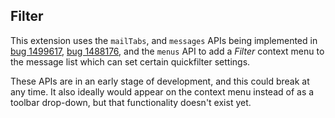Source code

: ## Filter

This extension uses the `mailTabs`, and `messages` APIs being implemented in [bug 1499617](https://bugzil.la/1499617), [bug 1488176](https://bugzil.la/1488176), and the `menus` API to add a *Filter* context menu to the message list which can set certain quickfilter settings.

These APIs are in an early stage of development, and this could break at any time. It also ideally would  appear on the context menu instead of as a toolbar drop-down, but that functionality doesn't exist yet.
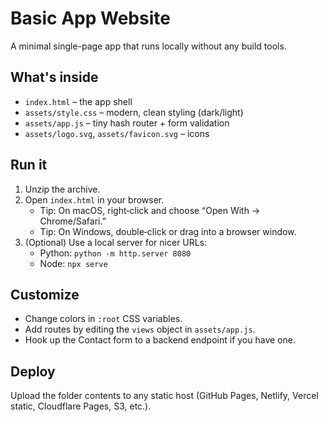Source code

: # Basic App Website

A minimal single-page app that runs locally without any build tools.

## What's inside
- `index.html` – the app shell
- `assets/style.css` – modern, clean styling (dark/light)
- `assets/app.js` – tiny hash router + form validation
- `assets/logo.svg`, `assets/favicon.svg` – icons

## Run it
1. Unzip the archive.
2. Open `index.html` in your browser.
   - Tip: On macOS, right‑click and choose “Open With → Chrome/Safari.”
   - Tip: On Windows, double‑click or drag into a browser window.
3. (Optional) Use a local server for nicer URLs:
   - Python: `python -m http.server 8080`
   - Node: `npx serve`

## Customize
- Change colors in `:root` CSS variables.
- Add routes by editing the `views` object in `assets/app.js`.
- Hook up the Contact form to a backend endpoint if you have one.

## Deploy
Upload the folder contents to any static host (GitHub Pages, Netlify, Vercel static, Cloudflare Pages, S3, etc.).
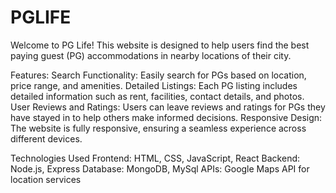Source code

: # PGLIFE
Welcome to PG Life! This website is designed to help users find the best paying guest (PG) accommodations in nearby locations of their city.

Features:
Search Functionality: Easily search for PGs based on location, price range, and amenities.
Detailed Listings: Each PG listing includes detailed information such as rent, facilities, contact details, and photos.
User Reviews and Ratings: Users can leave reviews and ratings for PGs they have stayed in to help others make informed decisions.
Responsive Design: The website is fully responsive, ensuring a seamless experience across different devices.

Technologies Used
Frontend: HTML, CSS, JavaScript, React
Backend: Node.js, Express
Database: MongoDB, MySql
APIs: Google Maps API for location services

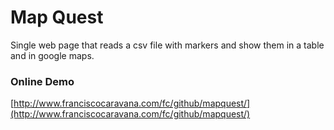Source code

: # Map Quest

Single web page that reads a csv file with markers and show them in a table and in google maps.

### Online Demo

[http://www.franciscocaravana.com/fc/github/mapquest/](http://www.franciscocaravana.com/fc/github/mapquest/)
···
_ASSIGNMENT:_ Give again, exactly, the lines from the start of the data through the one holding "Basic App Website"; omit the pictures.

_WRITTEN REPLY:_
Source code

: ## Filter

This extension uses the `mailTabs`, and `messages` APIs being implemented in [bug 1499617](https://bugzil.la/1499617), [bug 1488176](https://bugzil.la/1488176), and the `menus` API to add a *Filter* context menu to the message list which can set certain quickfilter settings.

These APIs are in an early stage of development, and this could break at any time. It also ideally would  appear on the context menu instead of as a toolbar drop-down, but that functionality doesn't exist yet.
Source code

: # Basic App Website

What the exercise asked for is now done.